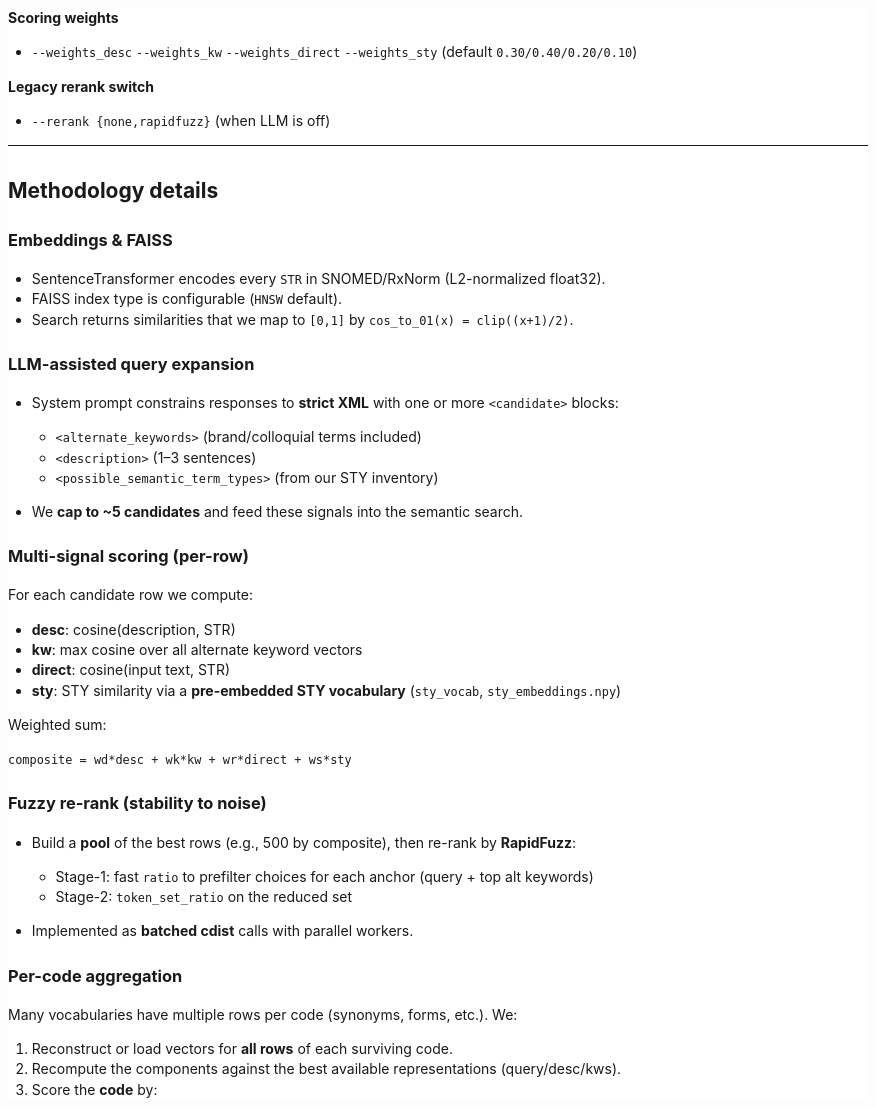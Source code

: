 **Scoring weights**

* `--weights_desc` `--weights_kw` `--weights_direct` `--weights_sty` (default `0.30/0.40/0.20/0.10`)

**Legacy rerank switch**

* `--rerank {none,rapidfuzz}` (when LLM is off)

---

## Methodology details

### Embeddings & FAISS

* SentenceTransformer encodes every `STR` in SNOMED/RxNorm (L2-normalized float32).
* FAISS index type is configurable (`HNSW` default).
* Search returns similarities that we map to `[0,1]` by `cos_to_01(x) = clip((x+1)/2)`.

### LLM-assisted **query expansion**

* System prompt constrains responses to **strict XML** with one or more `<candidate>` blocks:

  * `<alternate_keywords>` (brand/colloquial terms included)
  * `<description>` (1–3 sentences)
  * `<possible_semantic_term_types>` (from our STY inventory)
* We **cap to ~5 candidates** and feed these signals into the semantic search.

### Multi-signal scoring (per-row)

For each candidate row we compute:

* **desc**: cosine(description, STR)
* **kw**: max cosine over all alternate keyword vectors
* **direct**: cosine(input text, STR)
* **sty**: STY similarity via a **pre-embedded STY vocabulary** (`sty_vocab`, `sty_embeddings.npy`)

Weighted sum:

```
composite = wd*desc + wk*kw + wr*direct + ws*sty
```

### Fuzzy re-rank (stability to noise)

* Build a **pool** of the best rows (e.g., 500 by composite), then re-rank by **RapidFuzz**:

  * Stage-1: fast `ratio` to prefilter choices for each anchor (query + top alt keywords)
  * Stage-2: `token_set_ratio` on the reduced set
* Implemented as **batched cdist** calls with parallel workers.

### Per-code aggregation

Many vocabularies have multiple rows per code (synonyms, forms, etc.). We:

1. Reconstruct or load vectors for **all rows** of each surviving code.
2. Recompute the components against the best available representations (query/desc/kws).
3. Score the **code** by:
---+---
◆ **Task prompt**
A faithful copy of the lines from the line containing "top alt keywords)" to the end of the data should be set down, both ends included, and nothing more.

◆ **Your response**
  * Stage-1: fast `ratio` to prefilter choices for each anchor (query + top alt keywords)
  * Stage-2: `token_set_ratio` on the reduced set
* Implemented as **batched cdist** calls with parallel workers.

### Per-code aggregation

Many vocabularies have multiple rows per code (synonyms, forms, etc.). We:

1. Reconstruct or load vectors for **all rows** of each surviving code.
2. Recompute the components against the best available representations (query/desc/kws).
3. Score the **code** by:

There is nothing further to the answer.